Une annonce qui n’a pas plu à Israël. L’Espagne demandera mardi à l’Union européenne de rompre son accord d’association avec Israël considérant que son gouvernement « viole le droit international », a annoncé ce dimanche le Premier ministre Pedro Sánchez lors d’un meeting électoral en Andalousie (sud). « C’est aussi simple que cela », a-t-il ajouté.
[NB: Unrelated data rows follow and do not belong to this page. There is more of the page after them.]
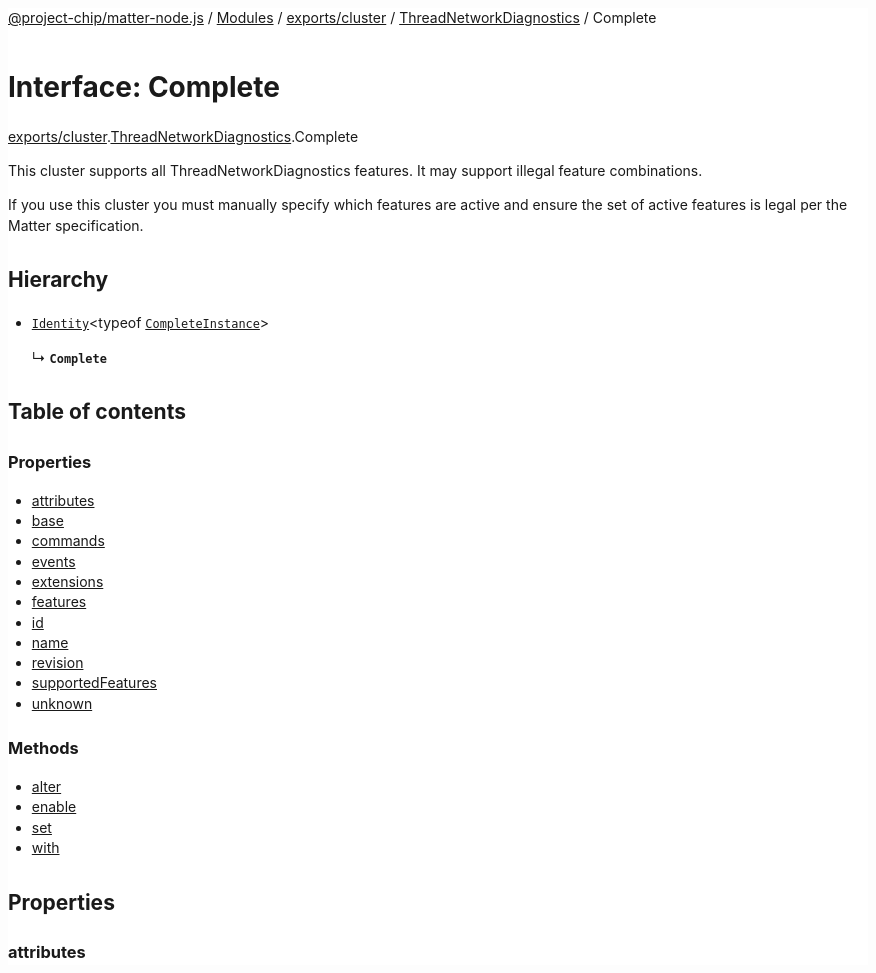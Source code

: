 [@project-chip/matter-node.js](../README.md) / [Modules](../modules.md) / [exports/cluster](../modules/exports_cluster.md) / [ThreadNetworkDiagnostics](../modules/exports_cluster.ThreadNetworkDiagnostics.md) / Complete

# Interface: Complete

[exports/cluster](../modules/exports_cluster.md).[ThreadNetworkDiagnostics](../modules/exports_cluster.ThreadNetworkDiagnostics.md).Complete

This cluster supports all ThreadNetworkDiagnostics features. It may support illegal feature combinations.

If you use this cluster you must manually specify which features are active and ensure the set of active
features is legal per the Matter specification.

## Hierarchy

- [`Identity`](../modules/util_export.md#identity)\<typeof [`CompleteInstance`](../modules/exports_cluster.ThreadNetworkDiagnostics.md#completeinstance)\>

  ↳ **`Complete`**

## Table of contents

### Properties

- [attributes](exports_cluster.ThreadNetworkDiagnostics.Complete.md#attributes)
- [base](exports_cluster.ThreadNetworkDiagnostics.Complete.md#base)
- [commands](exports_cluster.ThreadNetworkDiagnostics.Complete.md#commands)
- [events](exports_cluster.ThreadNetworkDiagnostics.Complete.md#events)
- [extensions](exports_cluster.ThreadNetworkDiagnostics.Complete.md#extensions)
- [features](exports_cluster.ThreadNetworkDiagnostics.Complete.md#features)
- [id](exports_cluster.ThreadNetworkDiagnostics.Complete.md#id)
- [name](exports_cluster.ThreadNetworkDiagnostics.Complete.md#name)
- [revision](exports_cluster.ThreadNetworkDiagnostics.Complete.md#revision)
- [supportedFeatures](exports_cluster.ThreadNetworkDiagnostics.Complete.md#supportedfeatures)
- [unknown](exports_cluster.ThreadNetworkDiagnostics.Complete.md#unknown)

### Methods

- [alter](exports_cluster.ThreadNetworkDiagnostics.Complete.md#alter)
- [enable](exports_cluster.ThreadNetworkDiagnostics.Complete.md#enable)
- [set](exports_cluster.ThreadNetworkDiagnostics.Complete.md#set)
- [with](exports_cluster.ThreadNetworkDiagnostics.Complete.md#with)

## Properties

### attributes
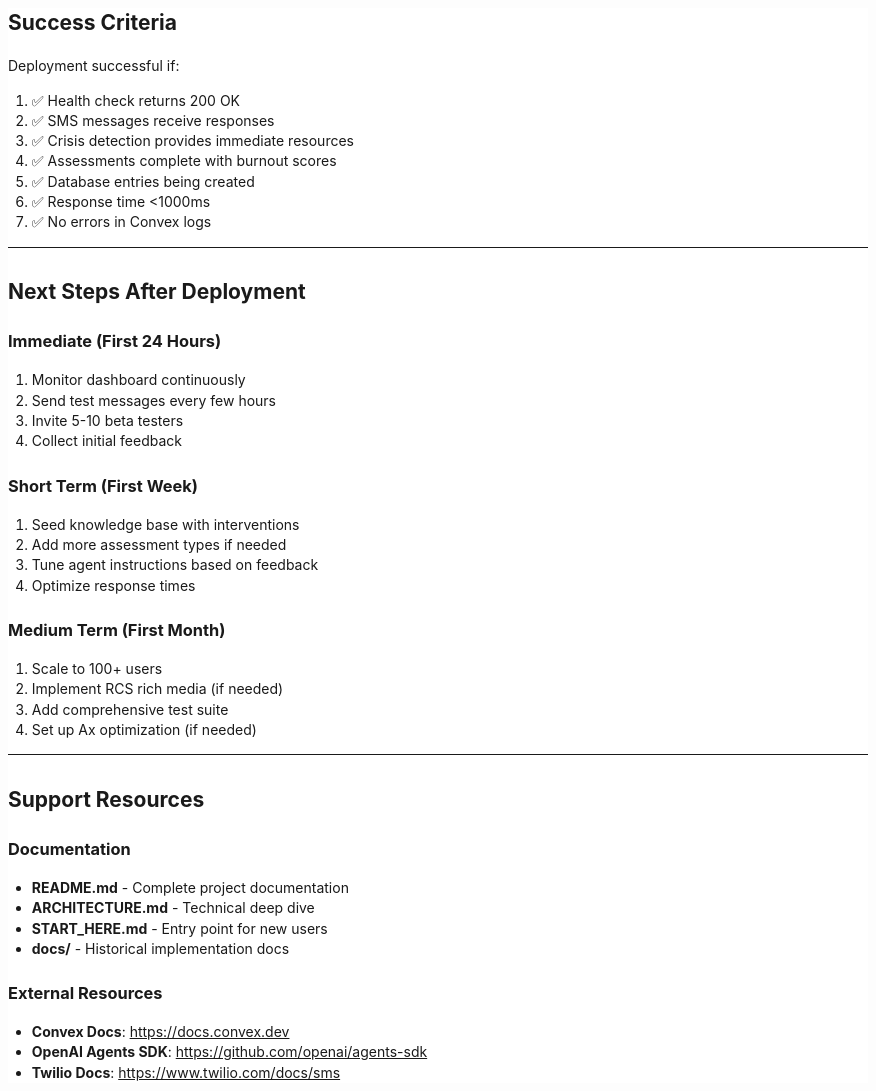 
## Success Criteria

Deployment successful if:

1. ✅ Health check returns 200 OK
2. ✅ SMS messages receive responses
3. ✅ Crisis detection provides immediate resources
4. ✅ Assessments complete with burnout scores
5. ✅ Database entries being created
6. ✅ Response time <1000ms
7. ✅ No errors in Convex logs

---

## Next Steps After Deployment

### Immediate (First 24 Hours)
1. Monitor dashboard continuously
2. Send test messages every few hours
3. Invite 5-10 beta testers
4. Collect initial feedback

### Short Term (First Week)
1. Seed knowledge base with interventions
2. Add more assessment types if needed
3. Tune agent instructions based on feedback
4. Optimize response times

### Medium Term (First Month)
1. Scale to 100+ users
2. Implement RCS rich media (if needed)
3. Add comprehensive test suite
4. Set up Ax optimization (if needed)

---

## Support Resources

### Documentation
- **README.md** - Complete project documentation
- **ARCHITECTURE.md** - Technical deep dive
- **START_HERE.md** - Entry point for new users
- **docs/** - Historical implementation docs

### External Resources
- **Convex Docs**: https://docs.convex.dev
- **OpenAI Agents SDK**: https://github.com/openai/agents-sdk
- **Twilio Docs**: https://www.twilio.com/docs/sms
En réponse, le chef de la diplomatie israélienne Gideon Saar a dénoncé, en espagnol sur X, l’« hypocrisie » du gouvernement de Pedro Sánchez, qu’il accuse d’« antisémitisme ». « Nous n’accepterons pas une lecture hypocrite de quelqu’un qui noue une relation avec les régimes totalitaires qui violent les droits humains comme la Turquie de [Recep Tayyip] Erdogan, le Venezuela de [Nicolas] Maduro », a-t-il écrit. « Un gouvernement », a-t-il poursuivi, qui « reçoit des remerciements du régime brutal iranien et d’organisations terroristes, et qui s’est employé à propager l’antisémitisme ».
Une demande de l’Espagne pas inédite
L’accord d’association entre l’Union européenne et Israël, entré en vigueur en 2000, comporte une clause subordonnant la relation au respect des droits de l’homme. L’Espagne a remis en question cet accord pour la première fois en février 2024, lorsque Pedro Sánchez et le Premier ministre irlandais de l’époque ont adressé une lettre conjointe à la Commission européenne. Cette lettre demandait une évaluation du respect par Israël de ses obligations en matière de droits de l’homme après le début de la guerre à Gaza.
Depuis, Pedro Sánchez a progressivement durci sa position sur ce sujet, notamment avec la guerre au Liban, jusqu’à sa déclaration de ce dimanche. Cette dernière fait suite à une lettre adressée vendredi à la Commission par l’Irlande, la Slovénie et l’Espagne, demandant que « l’accord d’association UE Israël soit examiné lors de la prochaine réunion du Conseil des Affaires étrangères ».